Normen
BauO OÖ 1976 §46 Abs3;
BauO OÖ 1976 §46 Abs3;
Spruch:
Die Beschwerde wird als unbegründet abgewiesen.
Die Beschwerdeführerin hat dem Land Oberösterreich Aufwendungen in der Höhe von S 4.565,-- und der mitbeteiligten Gemeinde Aufwendungen in der Höhe von S 12.500,-- jeweils binnen zwei Wochen bei sonstiger Exekution zu ersetzen.
Begründung
Mit Ansuchen vom 11. Mai 1994 beantragte die Zweitmitbeteiligte die Erteilung der Baubewilligung für die Errichtung eines Wohnhauses auf dem Grundstück Nr. 245/1 der KG S. Im rechtswirksamen Flächenwidmungsplan der Stadtgemeinde G ist dieses Grundstück als "Bauland-Wohngebiet" ausgewiesen. Das zu bebauende Grundstück grenzt im Norden an die B 120 (S-Straße) und im Süden an die öffentliche Verkehrsfläche Grundstück Nr. 244/8 (M-Weg). Entlang der Ostgrenze des zu bebauenden Grundstückes verläuft die öffentliche Verkehrsfläche Grundstück Nr. 755 Weg, welcher die S-Straße und den M-Weg verbindet. An die öffentliche Verkehrsfläche Grundstück Nr. 755 grenzt im Osten das Grundstück Nr. 247 der Beschwerdeführerin mit dem Gebäude Grundstück Nr. .34.

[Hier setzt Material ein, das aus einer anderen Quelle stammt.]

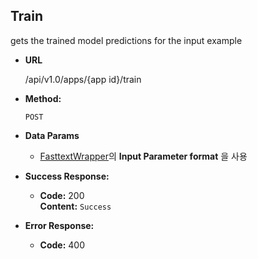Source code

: **Train**
----
  gets the trained model predictions for the input example

* **URL**

  /api/v1.0/apps/{app id}/train

* **Method:**

  `POST`

* **Data Params**

  * [FasttextWrapper](../../../FasttextWrapper.md)의 **Input Parameter format** 을 사용


* **Success Response:**
  
  * **Code:** 200 <br />
    **Content:** `Success`
        
 
* **Error Response:**

  * **Code:** 400 <br />
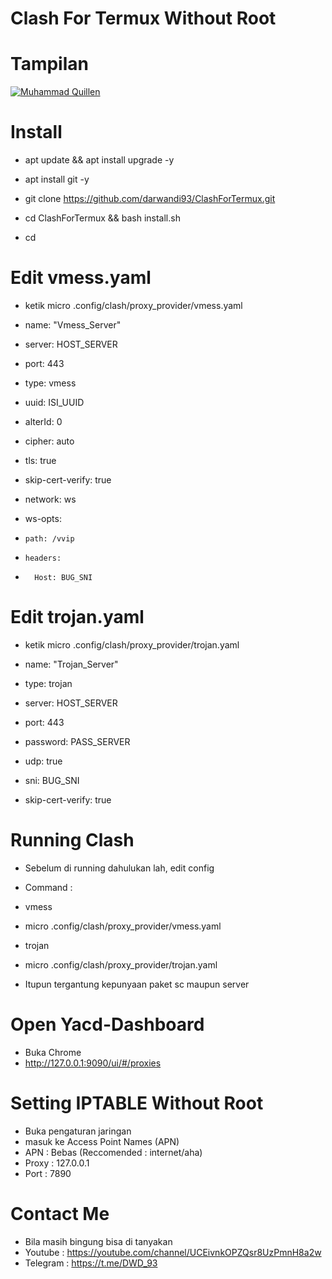 # Clash For Termux Without Root

# Tampilan
[![Muhammad Quillen](https://i.ibb.co/9ckxPFK/275280701-1017928129071608-6754365807402039988-n.jpg)](https://www.facebook.com/LyCoXyZ/) 

# Install
- apt update && apt install upgrade -y

- apt install git -y

- git clone https://github.com/darwandi93/ClashForTermux.git

- cd ClashForTermux && bash install.sh

- cd

# Edit vmess.yaml
- ketik micro .config/clash/proxy_provider/vmess.yaml

-   name: "Vmess_Server"
-   server: HOST_SERVER
-   port: 443
-   type: vmess
-   uuid: ISI_UUID
-   alterId: 0
-   cipher: auto
-   tls: true
-   skip-cert-verify: true
-   network: ws
-   ws-opts:
-     path: /vvip
-     headers:
-       Host: BUG_SNI
    
# Edit trojan.yaml
- ketik micro .config/clash/proxy_provider/trojan.yaml

-   name: "Trojan_Server"
-   type: trojan
-   server: HOST_SERVER
-   port: 443
-   password: PASS_SERVER
-   udp: true
-   sni: BUG_SNI
-   skip-cert-verify: true
    
# Running Clash
- Sebelum di running dahulukan lah, edit config
- Command :

- vmess
- micro .config/clash/proxy_provider/vmess.yaml

- trojan
- micro .config/clash/proxy_provider/trojan.yaml

- Itupun tergantung kepunyaan paket sc maupun server

# Open Yacd-Dashboard
- Buka Chrome
- http://127.0.0.1:9090/ui/#/proxies

# Setting IPTABLE Without Root
- Buka pengaturan jaringan
- masuk ke Access Point Names (APN)
- APN : Bebas (Reccomended : internet/aha)
- Proxy : 127.0.0.1
- Port : 7890

# Contact Me
- Bila masih bingung bisa di tanyakan 
- Youtube  : https://youtube.com/channel/UCEivnkOPZQsr8UzPmnH8a2w
- Telegram : https://t.me/DWD_93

Plangemäß soll auf dem zu bebauenden Grundstück Nr. 245/1 ein Mehrfamilienhaus mit den Außenmaßen von 21,50 m x 12,75 m mit einer Firsthöhe von 9,55 m über dem Erdgeschoßfußboden (d.i. 60 cm über dem Straßenniveau des M-Weges) errichtet werden. Der Dachfirst verläuft in nordsüdlicher Richtung. Der geringste Abstand des südöstlichen Teiles des Bauvorhabens beträgt zum bestehenden Straßenrand des M-Weges 2 m. Der geringste Abstand des zu errichtenden Gebäudes zum bestehenden Straßenrand des M-Weges beträgt rund 1,10 m.

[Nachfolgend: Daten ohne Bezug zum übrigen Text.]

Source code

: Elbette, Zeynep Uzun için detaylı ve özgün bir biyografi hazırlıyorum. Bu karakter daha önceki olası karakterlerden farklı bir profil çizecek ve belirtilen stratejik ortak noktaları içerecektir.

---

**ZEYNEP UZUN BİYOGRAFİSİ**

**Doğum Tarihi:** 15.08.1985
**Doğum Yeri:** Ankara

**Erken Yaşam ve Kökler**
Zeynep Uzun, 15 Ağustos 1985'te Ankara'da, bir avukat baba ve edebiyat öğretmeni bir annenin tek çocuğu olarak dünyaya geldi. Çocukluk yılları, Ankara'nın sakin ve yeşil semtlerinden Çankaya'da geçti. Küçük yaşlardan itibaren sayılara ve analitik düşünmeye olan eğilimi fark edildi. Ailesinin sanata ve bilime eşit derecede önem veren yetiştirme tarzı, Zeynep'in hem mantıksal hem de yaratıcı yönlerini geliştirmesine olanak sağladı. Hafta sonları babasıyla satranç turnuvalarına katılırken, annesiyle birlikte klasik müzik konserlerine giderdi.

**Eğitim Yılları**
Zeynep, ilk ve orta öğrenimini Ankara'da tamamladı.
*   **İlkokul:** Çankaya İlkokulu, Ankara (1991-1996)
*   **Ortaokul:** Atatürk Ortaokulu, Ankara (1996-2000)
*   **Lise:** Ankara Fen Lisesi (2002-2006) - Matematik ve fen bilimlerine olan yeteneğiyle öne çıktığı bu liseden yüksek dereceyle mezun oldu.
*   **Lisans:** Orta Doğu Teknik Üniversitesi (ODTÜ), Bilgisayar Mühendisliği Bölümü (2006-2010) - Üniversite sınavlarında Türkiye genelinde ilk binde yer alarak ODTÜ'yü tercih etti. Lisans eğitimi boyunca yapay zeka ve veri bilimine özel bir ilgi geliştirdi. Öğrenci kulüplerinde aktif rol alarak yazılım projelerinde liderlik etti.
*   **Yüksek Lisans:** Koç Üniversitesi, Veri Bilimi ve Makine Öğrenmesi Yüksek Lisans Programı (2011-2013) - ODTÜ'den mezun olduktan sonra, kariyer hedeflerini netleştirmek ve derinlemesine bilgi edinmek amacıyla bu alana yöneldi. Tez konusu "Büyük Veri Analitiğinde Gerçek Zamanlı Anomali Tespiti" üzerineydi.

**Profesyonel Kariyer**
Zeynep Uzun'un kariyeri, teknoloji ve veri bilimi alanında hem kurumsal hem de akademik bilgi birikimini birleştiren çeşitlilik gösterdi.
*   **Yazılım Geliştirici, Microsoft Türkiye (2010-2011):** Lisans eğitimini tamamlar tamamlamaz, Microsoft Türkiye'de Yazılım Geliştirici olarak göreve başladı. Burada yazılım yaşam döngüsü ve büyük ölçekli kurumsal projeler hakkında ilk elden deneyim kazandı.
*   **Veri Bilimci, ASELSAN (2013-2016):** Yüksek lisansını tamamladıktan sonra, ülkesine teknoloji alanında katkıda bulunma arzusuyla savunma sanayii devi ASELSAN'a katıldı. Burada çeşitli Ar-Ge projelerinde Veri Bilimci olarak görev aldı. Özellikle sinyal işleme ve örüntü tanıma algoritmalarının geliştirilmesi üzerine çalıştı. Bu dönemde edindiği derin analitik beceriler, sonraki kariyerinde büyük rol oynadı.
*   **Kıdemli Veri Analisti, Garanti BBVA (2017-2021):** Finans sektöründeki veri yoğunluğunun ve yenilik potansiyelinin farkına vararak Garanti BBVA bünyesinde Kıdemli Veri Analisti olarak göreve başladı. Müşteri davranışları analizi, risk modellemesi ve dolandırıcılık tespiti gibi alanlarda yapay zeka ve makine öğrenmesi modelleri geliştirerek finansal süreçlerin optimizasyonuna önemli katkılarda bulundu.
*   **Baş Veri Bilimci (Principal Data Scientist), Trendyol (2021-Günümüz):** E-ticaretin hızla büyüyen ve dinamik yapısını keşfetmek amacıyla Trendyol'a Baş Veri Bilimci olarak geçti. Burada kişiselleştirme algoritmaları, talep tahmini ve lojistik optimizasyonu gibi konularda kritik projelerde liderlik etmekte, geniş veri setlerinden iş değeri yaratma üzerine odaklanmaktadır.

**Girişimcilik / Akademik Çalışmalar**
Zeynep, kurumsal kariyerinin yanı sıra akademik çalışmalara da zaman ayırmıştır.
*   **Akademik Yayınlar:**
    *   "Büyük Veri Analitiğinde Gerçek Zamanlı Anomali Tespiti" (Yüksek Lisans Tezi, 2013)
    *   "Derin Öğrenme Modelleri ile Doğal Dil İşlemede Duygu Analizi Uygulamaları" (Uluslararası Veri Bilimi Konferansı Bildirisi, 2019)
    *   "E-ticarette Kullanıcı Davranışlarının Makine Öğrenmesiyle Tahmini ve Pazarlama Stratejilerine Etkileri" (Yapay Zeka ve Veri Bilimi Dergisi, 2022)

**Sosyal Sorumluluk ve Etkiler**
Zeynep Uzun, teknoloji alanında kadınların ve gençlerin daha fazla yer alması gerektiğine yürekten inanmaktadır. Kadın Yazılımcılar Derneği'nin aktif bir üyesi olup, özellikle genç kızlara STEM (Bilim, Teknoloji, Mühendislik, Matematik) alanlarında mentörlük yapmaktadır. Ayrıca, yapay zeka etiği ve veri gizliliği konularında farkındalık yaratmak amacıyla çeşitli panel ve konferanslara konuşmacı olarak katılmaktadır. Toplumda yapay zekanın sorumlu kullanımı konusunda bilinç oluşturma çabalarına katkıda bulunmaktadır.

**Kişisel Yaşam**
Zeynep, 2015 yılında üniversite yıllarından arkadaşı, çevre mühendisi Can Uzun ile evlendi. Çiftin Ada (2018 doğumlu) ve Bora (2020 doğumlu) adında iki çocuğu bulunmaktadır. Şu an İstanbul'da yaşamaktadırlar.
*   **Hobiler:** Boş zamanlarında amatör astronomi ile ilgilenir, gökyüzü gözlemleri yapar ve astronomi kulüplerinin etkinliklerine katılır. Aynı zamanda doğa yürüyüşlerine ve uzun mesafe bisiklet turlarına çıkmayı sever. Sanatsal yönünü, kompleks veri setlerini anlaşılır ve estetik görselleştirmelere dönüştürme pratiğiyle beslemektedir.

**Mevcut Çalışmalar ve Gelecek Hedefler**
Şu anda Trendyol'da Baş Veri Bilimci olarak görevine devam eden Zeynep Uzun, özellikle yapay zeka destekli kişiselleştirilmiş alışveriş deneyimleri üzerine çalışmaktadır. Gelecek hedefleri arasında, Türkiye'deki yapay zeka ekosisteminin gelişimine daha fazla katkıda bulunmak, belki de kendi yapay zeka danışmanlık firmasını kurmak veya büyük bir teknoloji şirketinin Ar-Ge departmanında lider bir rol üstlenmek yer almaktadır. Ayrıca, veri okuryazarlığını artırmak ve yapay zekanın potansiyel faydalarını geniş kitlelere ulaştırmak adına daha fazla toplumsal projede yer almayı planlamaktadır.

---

Die Beschwerdeführerin wendete - soweit für das Beschwerdeverfahren entscheidungserheblich - rechtzeitig ein, das Bauprojekt sei alleine schon deshalb nicht bewilligungsfähig, da der in § 63 des Oberösterreichischen Landes-Straßenverwaltungsgesetzes normierte Mindestabstand unterschritten werde.
Mit Bescheid des Bürgermeisters der erstmitbeteiligten Gemeinde vom 12. Jänner 1996 wurde der zweitmitbeteiligten Bauwerberin antragsgemäß die Baubewilligung unter Auflagen erteilt. Die Einwendungen der Beschwerdeführerin wurden teilweise zurück- und teilweise abgewiesen, zum Teil wurde die Beschwerdeführerin mit ihren Einwendungen auf den Zivilrechtsweg verwiesen.
Mit Bescheid des Gemeinderates der erstmitbeteiligten Gemeinde vom 11. Juni 1996 wurde der dagegen erhobenen Berufung der Beschwerdeführerin keine Folge gegeben.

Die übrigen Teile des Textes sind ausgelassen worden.